Within the listing, each line that has the string "link" should be copied.

▶ [Data to use]
Segment Open

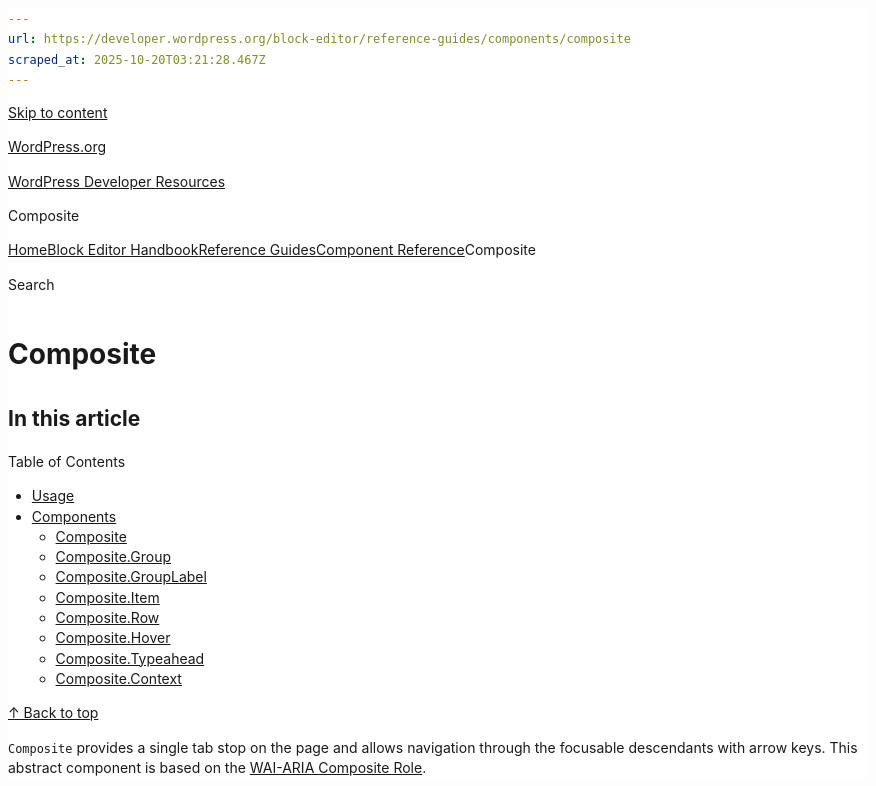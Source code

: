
 ```yaml
---
url: https://developer.wordpress.org/block-editor/reference-guides/components/composite
scraped_at: 2025-10-20T03:21:28.467Z
---
```


[Skip to content](https://developer.wordpress.org/block-editor/reference-guides/components/composite/#wp--skip-link--target)

[WordPress.org](https://wordpress.org/)

[WordPress Developer Resources](https://developer.wordpress.org/)

Composite


[Home](https://developer.wordpress.org/)[Block Editor Handbook](https://developer.wordpress.org/block-editor/)[Reference Guides](https://developer.wordpress.org/block-editor/reference-guides/)[Component Reference](https://developer.wordpress.org/block-editor/reference-guides/components/)Composite

Search

# Composite

## In this article

Table of Contents

- [Usage](https://developer.wordpress.org/block-editor/reference-guides/components/composite/#usage)
- [Components](https://developer.wordpress.org/block-editor/reference-guides/components/composite/#components)
  - [Composite](https://developer.wordpress.org/block-editor/reference-guides/components/composite/#composite)
  - [Composite.Group](https://developer.wordpress.org/block-editor/reference-guides/components/composite/#composite-group)
  - [Composite.GroupLabel](https://developer.wordpress.org/block-editor/reference-guides/components/composite/#composite-grouplabel)
  - [Composite.Item](https://developer.wordpress.org/block-editor/reference-guides/components/composite/#composite-item)
  - [Composite.Row](https://developer.wordpress.org/block-editor/reference-guides/components/composite/#composite-row)
  - [Composite.Hover](https://developer.wordpress.org/block-editor/reference-guides/components/composite/#composite-hover)
  - [Composite.Typeahead](https://developer.wordpress.org/block-editor/reference-guides/components/composite/#composite-typeahead)
  - [Composite.Context](https://developer.wordpress.org/block-editor/reference-guides/components/composite/#composite-context)

[↑ Back to top](https://developer.wordpress.org/block-editor/reference-guides/components/composite/#wp--skip-link--target)

`Composite` provides a single tab stop on the page and allows navigation through the focusable descendants with arrow keys. This abstract component is based on the [WAI-ARIA Composite Role⁠](https://w3c.github.io/aria/#composite).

Segment Closed

▶ [Solution to this problem]
[Skip to content](https://developer.wordpress.org/block-editor/reference-guides/components/composite/#wp--skip-link--target)
[↑ Back to top](https://developer.wordpress.org/block-editor/reference-guides/components/composite/#wp--skip-link--target)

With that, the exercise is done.